### WHAT TO DO
Starting at the line that holds "所以她没有看到男人转身离开后转为愤怒的眼神。", transcribe every line to the end of the data exactly; include no other lines.

### DATA PROVIDED

>>>

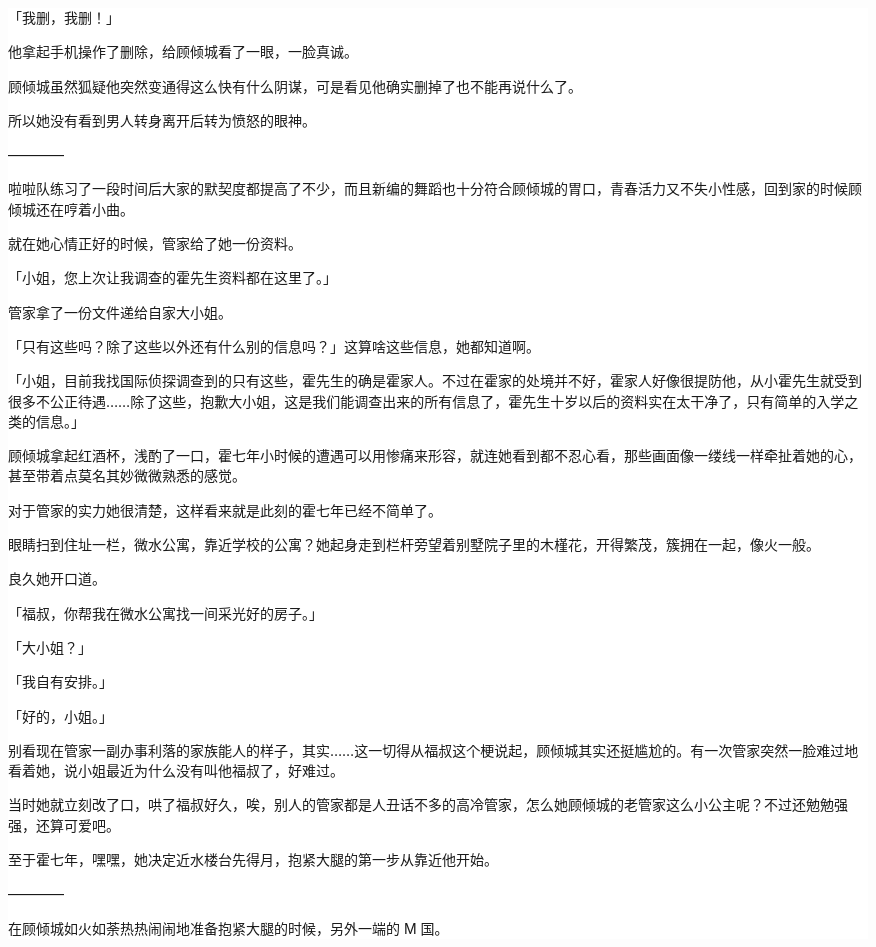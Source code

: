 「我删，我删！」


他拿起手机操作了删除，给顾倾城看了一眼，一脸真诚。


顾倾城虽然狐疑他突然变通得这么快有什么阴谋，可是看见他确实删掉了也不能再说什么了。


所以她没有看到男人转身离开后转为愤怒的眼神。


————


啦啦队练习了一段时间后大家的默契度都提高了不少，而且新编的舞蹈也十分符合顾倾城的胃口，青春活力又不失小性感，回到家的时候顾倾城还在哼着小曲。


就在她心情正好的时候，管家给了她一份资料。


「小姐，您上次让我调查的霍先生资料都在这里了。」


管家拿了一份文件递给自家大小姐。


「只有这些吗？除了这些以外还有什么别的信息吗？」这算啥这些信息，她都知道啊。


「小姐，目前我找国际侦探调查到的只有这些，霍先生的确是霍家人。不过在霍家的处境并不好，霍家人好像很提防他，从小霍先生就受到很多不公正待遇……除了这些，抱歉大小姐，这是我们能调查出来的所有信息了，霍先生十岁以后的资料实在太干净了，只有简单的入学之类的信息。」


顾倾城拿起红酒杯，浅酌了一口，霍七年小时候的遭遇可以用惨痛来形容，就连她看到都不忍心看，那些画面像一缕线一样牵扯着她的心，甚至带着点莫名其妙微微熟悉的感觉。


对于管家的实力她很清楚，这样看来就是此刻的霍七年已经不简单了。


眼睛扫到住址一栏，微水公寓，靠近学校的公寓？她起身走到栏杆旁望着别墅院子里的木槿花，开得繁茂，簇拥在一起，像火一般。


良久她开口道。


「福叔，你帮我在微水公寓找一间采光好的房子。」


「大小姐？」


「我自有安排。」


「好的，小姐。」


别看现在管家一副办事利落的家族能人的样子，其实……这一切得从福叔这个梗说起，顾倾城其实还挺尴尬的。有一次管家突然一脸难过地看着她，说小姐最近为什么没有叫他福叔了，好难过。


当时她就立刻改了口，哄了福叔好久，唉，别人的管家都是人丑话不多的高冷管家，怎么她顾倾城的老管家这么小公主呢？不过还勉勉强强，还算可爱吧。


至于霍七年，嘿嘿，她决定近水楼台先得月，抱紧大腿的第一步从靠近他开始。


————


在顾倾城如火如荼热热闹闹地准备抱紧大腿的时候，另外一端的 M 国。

<<<

### OUTPUT FOR THIS TASK
所以她没有看到男人转身离开后转为愤怒的眼神。


————


啦啦队练习了一段时间后大家的默契度都提高了不少，而且新编的舞蹈也十分符合顾倾城的胃口，青春活力又不失小性感，回到家的时候顾倾城还在哼着小曲。


就在她心情正好的时候，管家给了她一份资料。


「小姐，您上次让我调查的霍先生资料都在这里了。」


管家拿了一份文件递给自家大小姐。


「只有这些吗？除了这些以外还有什么别的信息吗？」这算啥这些信息，她都知道啊。


「小姐，目前我找国际侦探调查到的只有这些，霍先生的确是霍家人。不过在霍家的处境并不好，霍家人好像很提防他，从小霍先生就受到很多不公正待遇……除了这些，抱歉大小姐，这是我们能调查出来的所有信息了，霍先生十岁以后的资料实在太干净了，只有简单的入学之类的信息。」


顾倾城拿起红酒杯，浅酌了一口，霍七年小时候的遭遇可以用惨痛来形容，就连她看到都不忍心看，那些画面像一缕线一样牵扯着她的心，甚至带着点莫名其妙微微熟悉的感觉。


对于管家的实力她很清楚，这样看来就是此刻的霍七年已经不简单了。


眼睛扫到住址一栏，微水公寓，靠近学校的公寓？她起身走到栏杆旁望着别墅院子里的木槿花，开得繁茂，簇拥在一起，像火一般。


良久她开口道。


「福叔，你帮我在微水公寓找一间采光好的房子。」


「大小姐？」


「我自有安排。」


「好的，小姐。」


别看现在管家一副办事利落的家族能人的样子，其实……这一切得从福叔这个梗说起，顾倾城其实还挺尴尬的。有一次管家突然一脸难过地看着她，说小姐最近为什么没有叫他福叔了，好难过。


当时她就立刻改了口，哄了福叔好久，唉，别人的管家都是人丑话不多的高冷管家，怎么她顾倾城的老管家这么小公主呢？不过还勉勉强强，还算可爱吧。


至于霍七年，嘿嘿，她决定近水楼台先得月，抱紧大腿的第一步从靠近他开始。


————


在顾倾城如火如荼热热闹闹地准备抱紧大腿的时候，另外一端的 M 国。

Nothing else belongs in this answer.